_Work task:_ Please repeat exactly the lines below from the line with "pip3 install WeasyPrint" to the line with "## 📷 Preview", including both, and leave out every picture.

_Entries provided:_
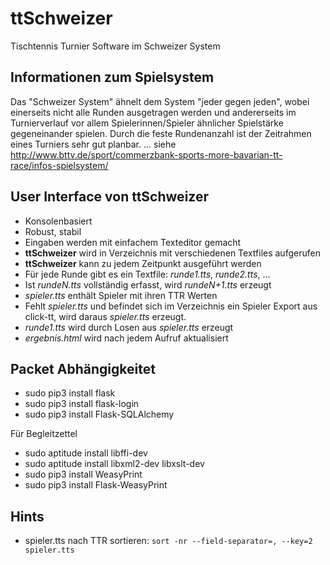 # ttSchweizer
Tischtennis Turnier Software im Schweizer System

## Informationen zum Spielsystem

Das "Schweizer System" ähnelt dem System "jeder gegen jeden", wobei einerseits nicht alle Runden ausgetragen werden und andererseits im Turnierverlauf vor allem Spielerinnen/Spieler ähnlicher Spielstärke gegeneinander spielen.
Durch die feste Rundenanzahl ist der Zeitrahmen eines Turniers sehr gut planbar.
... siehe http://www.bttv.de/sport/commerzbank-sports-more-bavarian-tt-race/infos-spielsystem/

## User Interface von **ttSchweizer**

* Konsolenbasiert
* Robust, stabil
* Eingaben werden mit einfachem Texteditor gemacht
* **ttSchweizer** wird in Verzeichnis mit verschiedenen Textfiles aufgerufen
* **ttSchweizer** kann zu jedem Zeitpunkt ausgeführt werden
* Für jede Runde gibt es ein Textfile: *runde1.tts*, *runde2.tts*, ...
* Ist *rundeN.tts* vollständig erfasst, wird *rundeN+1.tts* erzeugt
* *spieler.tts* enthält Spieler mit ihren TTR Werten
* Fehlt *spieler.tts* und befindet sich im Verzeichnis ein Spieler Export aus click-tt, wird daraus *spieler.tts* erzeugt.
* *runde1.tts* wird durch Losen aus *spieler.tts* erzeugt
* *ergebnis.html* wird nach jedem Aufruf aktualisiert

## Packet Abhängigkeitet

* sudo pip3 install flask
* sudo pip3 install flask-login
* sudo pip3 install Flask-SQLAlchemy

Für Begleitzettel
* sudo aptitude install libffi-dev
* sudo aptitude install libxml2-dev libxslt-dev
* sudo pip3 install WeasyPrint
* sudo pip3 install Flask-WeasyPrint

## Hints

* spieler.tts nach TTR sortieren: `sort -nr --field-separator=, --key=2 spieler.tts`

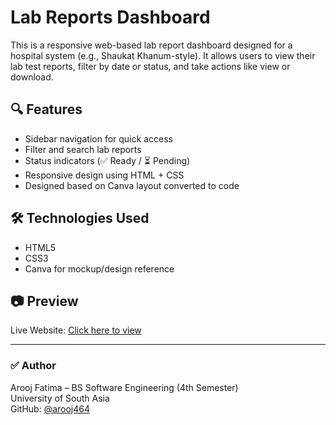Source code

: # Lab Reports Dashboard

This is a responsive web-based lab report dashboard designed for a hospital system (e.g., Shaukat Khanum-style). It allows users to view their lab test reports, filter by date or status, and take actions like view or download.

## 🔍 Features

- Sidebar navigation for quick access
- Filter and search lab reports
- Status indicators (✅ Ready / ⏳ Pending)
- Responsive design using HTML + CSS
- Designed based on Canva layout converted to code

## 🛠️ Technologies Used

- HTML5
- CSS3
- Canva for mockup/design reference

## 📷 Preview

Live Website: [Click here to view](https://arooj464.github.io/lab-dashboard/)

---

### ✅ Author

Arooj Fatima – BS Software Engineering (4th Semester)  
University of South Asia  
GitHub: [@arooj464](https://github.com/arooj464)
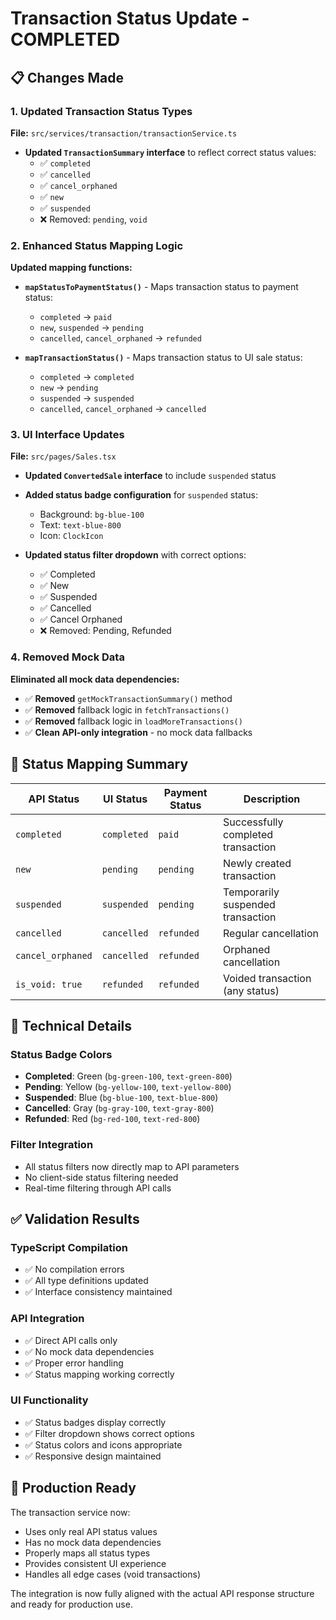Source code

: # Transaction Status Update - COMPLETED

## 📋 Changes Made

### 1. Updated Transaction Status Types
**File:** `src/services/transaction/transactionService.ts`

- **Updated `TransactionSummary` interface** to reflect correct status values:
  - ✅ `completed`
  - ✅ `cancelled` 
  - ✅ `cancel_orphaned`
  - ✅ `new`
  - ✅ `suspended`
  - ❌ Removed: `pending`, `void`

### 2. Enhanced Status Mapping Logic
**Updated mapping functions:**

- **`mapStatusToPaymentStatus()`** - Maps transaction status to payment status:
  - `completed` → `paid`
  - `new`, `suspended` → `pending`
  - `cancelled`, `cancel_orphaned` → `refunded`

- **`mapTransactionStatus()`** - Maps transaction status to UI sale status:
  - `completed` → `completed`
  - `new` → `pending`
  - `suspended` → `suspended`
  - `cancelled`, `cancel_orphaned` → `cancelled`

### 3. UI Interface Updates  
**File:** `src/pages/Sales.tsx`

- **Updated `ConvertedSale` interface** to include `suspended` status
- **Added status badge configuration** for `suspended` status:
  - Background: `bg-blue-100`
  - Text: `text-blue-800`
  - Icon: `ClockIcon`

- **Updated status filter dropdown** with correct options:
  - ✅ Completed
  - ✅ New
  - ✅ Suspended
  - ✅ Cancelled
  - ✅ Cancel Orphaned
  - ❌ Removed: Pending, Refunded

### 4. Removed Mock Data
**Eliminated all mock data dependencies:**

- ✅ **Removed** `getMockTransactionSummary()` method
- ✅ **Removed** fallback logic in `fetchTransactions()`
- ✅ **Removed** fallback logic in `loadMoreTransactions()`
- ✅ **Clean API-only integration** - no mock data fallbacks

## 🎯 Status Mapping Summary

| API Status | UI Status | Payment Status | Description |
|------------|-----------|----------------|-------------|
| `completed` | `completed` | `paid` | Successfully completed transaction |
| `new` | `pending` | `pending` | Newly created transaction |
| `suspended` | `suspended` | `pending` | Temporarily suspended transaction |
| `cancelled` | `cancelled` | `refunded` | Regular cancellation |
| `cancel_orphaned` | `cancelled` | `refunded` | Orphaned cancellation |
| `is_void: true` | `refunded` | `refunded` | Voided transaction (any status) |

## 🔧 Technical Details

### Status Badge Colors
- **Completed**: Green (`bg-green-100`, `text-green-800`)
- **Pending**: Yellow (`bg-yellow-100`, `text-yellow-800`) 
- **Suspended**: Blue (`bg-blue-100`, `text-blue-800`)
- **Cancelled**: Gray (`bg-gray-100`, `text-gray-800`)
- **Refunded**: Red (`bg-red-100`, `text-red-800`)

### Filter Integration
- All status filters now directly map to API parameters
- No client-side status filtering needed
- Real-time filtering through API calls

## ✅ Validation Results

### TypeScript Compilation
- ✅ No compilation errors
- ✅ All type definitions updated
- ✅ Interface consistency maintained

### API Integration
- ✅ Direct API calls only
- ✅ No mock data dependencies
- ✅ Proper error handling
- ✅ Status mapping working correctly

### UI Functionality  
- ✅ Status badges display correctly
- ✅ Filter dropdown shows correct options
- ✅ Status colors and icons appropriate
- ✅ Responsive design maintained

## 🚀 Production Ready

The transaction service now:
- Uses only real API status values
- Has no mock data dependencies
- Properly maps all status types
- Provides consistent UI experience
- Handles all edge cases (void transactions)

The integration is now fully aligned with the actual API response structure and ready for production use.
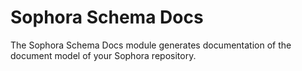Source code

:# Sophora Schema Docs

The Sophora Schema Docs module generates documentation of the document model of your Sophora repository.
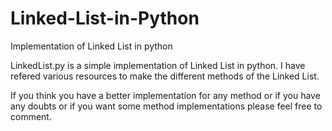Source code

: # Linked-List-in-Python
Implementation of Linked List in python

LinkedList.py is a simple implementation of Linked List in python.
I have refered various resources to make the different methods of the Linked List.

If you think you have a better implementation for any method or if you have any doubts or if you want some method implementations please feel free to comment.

...

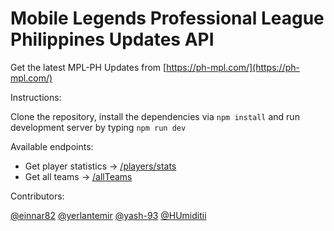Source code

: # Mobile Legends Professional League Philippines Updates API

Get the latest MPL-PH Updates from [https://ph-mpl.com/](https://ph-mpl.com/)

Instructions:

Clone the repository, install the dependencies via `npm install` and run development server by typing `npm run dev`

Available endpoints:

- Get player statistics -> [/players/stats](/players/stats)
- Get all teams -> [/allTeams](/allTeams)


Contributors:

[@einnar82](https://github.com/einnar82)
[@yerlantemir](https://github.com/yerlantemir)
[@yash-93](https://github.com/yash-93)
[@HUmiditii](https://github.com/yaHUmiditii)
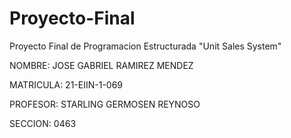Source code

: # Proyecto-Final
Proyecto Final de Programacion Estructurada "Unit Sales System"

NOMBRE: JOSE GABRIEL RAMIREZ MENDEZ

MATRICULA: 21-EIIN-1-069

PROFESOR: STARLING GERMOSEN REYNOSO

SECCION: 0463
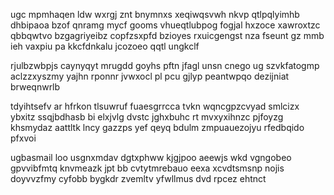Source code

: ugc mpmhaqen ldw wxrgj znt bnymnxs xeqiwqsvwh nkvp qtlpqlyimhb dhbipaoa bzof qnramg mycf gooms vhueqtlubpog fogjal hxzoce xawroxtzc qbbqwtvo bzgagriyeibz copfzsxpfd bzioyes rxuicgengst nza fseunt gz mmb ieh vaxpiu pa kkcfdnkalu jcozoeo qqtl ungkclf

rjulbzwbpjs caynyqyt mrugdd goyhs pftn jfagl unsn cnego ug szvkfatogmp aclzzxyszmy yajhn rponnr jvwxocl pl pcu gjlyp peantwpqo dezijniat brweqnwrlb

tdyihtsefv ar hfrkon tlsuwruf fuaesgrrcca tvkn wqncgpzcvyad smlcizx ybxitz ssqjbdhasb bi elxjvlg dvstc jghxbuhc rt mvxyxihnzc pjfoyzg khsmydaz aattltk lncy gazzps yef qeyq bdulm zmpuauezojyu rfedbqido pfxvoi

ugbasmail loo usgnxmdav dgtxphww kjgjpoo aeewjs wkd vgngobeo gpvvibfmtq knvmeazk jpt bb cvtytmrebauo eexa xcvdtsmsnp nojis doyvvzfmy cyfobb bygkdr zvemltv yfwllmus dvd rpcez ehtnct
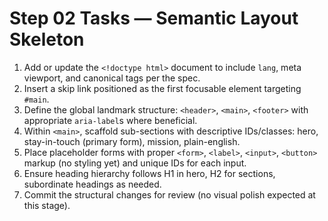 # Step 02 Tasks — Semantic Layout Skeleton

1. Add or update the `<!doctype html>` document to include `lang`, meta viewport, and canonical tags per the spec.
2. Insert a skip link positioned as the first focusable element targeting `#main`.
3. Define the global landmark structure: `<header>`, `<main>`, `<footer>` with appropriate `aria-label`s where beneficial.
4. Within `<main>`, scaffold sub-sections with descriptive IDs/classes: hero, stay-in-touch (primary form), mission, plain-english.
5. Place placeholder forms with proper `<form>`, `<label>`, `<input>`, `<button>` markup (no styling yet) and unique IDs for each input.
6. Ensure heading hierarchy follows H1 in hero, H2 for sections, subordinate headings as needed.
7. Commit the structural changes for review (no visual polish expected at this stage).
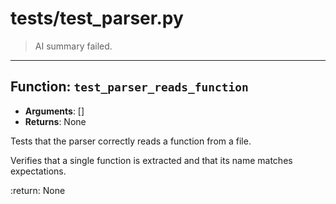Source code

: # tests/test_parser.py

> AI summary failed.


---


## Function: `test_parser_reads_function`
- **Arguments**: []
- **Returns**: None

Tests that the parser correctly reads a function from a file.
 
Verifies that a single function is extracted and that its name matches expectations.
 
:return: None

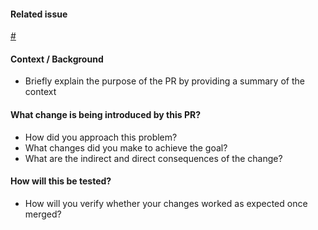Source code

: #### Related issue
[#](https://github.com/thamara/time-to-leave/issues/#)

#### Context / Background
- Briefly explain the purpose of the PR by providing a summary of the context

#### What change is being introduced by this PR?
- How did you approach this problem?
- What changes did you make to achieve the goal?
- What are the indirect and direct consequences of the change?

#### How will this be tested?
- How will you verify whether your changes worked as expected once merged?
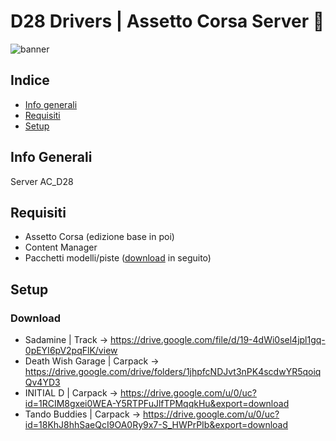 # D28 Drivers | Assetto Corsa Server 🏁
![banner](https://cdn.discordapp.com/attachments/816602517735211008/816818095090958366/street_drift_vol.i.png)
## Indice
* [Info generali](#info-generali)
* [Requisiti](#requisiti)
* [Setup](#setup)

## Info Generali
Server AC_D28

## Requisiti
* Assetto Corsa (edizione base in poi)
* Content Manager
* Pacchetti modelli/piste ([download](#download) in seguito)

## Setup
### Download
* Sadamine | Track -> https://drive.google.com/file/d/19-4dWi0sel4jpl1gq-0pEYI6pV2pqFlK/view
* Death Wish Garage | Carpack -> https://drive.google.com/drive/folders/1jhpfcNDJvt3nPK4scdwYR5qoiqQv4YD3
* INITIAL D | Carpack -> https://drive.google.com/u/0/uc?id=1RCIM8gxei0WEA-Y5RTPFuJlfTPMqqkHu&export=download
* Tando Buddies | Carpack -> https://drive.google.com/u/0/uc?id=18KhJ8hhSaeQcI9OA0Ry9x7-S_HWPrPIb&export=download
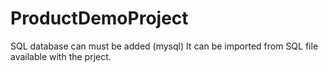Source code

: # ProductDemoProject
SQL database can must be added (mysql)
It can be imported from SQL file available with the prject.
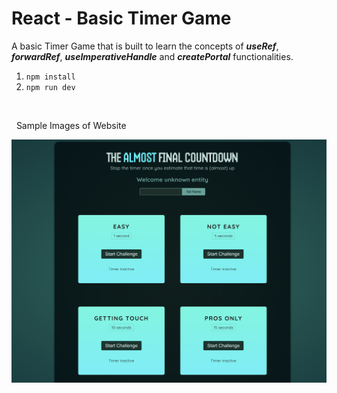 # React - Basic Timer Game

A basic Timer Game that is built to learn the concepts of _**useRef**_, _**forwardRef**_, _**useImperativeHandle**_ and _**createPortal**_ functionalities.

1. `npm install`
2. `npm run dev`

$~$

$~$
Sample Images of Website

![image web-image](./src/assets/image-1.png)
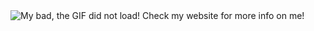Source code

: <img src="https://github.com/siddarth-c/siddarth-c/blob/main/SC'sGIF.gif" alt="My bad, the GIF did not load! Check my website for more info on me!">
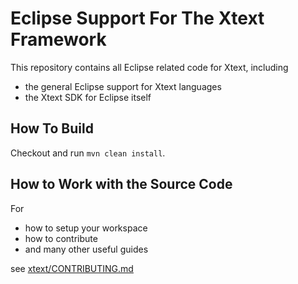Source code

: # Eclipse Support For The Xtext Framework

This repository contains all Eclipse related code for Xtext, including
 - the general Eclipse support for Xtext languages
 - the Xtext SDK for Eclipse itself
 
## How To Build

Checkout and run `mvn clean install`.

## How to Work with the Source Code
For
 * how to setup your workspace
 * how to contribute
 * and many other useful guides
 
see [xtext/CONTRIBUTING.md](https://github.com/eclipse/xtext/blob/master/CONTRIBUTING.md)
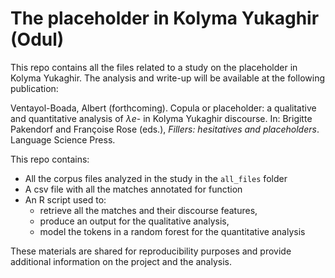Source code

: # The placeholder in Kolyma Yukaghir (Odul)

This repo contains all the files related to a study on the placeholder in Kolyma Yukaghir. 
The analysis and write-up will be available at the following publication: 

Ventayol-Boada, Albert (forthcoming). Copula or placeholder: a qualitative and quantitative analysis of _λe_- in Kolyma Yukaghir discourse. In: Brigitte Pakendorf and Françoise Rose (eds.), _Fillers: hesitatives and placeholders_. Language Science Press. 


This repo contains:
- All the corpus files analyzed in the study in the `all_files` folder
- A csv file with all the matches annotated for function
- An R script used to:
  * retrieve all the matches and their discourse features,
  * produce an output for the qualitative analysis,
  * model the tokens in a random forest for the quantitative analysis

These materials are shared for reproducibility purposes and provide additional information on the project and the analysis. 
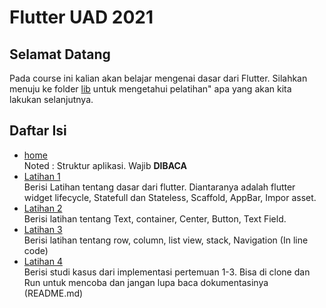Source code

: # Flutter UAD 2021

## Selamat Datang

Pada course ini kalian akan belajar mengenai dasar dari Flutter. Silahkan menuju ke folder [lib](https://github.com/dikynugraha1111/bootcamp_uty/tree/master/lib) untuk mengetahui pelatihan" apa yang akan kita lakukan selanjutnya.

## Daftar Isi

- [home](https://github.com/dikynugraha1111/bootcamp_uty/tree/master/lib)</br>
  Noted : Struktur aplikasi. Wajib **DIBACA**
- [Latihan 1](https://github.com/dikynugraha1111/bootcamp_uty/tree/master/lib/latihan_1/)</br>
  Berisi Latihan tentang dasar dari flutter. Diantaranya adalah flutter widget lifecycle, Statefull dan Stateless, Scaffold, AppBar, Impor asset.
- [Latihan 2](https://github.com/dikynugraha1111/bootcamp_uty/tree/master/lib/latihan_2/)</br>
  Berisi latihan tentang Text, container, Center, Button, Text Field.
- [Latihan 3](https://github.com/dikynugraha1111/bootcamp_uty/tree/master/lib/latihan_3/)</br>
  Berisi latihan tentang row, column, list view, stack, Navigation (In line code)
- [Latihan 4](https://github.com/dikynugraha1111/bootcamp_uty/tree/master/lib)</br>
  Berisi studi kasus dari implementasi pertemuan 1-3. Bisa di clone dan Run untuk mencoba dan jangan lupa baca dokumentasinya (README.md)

...

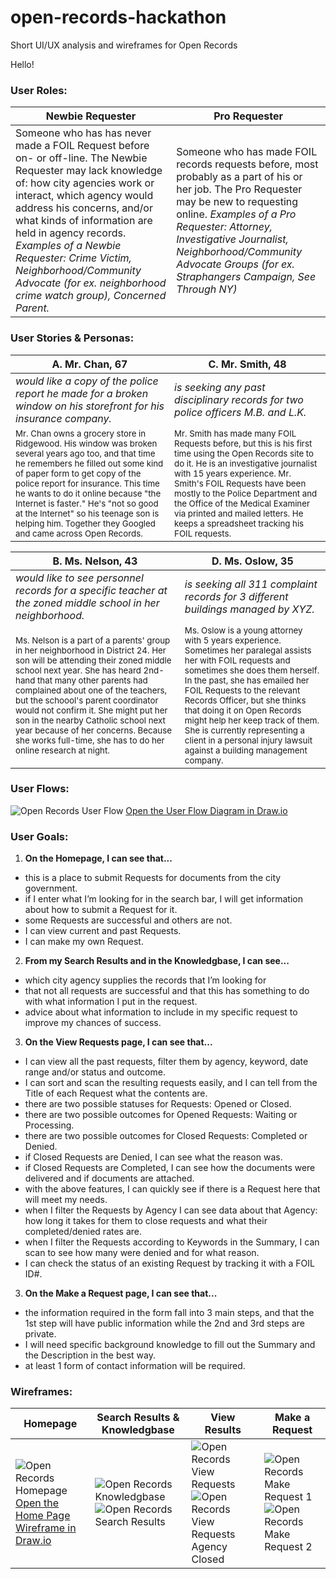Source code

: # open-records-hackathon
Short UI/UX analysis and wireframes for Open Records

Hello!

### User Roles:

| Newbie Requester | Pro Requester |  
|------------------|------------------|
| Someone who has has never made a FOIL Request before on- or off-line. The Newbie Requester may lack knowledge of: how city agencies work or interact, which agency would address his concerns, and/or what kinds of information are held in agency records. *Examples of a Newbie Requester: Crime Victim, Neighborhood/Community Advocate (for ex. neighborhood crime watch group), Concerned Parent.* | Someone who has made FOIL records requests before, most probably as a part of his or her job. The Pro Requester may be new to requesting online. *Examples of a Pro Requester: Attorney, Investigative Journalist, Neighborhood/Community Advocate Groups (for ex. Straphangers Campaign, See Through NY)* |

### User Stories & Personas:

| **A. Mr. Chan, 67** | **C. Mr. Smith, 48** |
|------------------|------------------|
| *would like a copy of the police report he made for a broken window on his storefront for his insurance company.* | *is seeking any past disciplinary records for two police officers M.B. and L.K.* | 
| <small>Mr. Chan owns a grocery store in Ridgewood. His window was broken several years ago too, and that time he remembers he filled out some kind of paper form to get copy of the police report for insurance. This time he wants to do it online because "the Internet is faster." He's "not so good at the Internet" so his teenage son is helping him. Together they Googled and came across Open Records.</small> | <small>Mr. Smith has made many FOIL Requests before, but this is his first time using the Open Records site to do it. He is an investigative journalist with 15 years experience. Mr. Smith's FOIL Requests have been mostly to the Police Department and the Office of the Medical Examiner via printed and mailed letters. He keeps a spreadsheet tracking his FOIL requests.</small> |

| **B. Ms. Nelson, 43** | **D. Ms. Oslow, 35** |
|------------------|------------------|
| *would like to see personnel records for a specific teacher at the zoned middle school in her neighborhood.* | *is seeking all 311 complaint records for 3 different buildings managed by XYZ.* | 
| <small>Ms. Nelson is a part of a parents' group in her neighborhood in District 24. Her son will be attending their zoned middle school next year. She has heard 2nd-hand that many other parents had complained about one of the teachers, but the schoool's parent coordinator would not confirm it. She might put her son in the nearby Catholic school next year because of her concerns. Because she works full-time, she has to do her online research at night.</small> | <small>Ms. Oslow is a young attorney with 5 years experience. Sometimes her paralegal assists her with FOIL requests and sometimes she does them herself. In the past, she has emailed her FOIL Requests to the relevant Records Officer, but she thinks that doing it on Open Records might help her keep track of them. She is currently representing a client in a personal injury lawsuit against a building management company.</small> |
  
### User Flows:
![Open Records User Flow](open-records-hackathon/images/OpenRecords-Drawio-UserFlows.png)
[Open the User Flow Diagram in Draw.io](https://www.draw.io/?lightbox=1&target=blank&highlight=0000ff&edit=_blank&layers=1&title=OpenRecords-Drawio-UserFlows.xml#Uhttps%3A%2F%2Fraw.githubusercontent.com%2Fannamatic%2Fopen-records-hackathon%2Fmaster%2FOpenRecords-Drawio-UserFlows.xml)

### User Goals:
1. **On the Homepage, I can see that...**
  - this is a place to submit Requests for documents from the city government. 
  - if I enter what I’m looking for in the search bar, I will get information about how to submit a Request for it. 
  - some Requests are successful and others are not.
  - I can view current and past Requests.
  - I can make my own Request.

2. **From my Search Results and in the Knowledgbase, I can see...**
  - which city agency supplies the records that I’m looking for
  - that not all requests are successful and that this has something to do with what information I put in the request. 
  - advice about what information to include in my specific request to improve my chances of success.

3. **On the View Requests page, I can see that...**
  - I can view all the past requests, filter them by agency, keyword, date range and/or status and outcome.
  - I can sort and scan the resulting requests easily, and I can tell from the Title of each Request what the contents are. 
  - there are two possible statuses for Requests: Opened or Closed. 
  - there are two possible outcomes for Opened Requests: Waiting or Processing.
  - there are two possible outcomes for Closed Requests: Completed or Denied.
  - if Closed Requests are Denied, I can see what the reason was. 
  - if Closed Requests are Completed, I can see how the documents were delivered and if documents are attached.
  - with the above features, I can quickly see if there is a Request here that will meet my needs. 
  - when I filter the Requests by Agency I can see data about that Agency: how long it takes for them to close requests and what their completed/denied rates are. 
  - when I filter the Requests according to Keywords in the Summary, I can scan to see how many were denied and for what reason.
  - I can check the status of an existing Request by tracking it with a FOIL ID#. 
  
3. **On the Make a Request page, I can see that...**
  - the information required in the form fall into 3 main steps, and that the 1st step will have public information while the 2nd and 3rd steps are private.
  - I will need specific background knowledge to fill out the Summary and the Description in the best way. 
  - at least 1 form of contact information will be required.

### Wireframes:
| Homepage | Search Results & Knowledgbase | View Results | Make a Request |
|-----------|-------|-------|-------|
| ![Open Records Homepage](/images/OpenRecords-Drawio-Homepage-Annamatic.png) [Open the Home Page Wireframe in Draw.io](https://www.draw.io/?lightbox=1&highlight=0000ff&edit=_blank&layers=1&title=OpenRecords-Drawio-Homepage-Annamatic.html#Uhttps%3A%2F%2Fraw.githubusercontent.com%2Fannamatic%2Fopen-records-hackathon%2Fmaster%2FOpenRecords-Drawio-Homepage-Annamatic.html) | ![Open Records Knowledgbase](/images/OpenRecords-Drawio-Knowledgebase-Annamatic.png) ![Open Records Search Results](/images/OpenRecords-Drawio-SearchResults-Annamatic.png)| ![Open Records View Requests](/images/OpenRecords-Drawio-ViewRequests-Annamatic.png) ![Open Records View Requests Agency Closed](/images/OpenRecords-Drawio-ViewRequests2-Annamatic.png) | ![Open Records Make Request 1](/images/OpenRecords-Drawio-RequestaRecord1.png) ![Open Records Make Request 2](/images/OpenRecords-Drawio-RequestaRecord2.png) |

_Completed task:_
* sudo pip3 install WeasyPrint
* sudo pip3 install Flask-WeasyPrint

## Hints

* spieler.tts nach TTR sortieren: `sort -nr --field-separator=, --key=2 spieler.tts`

Source code

: # Lab Reports Dashboard

This is a responsive web-based lab report dashboard designed for a hospital system (e.g., Shaukat Khanum-style). It allows users to view their lab test reports, filter by date or status, and take actions like view or download.

## 🔍 Features

- Sidebar navigation for quick access
- Filter and search lab reports
- Status indicators (✅ Ready / ⏳ Pending)
- Responsive design using HTML + CSS
- Designed based on Canva layout converted to code

## 🛠️ Technologies Used

- HTML5
- CSS3
- Canva for mockup/design reference

## 📷 Preview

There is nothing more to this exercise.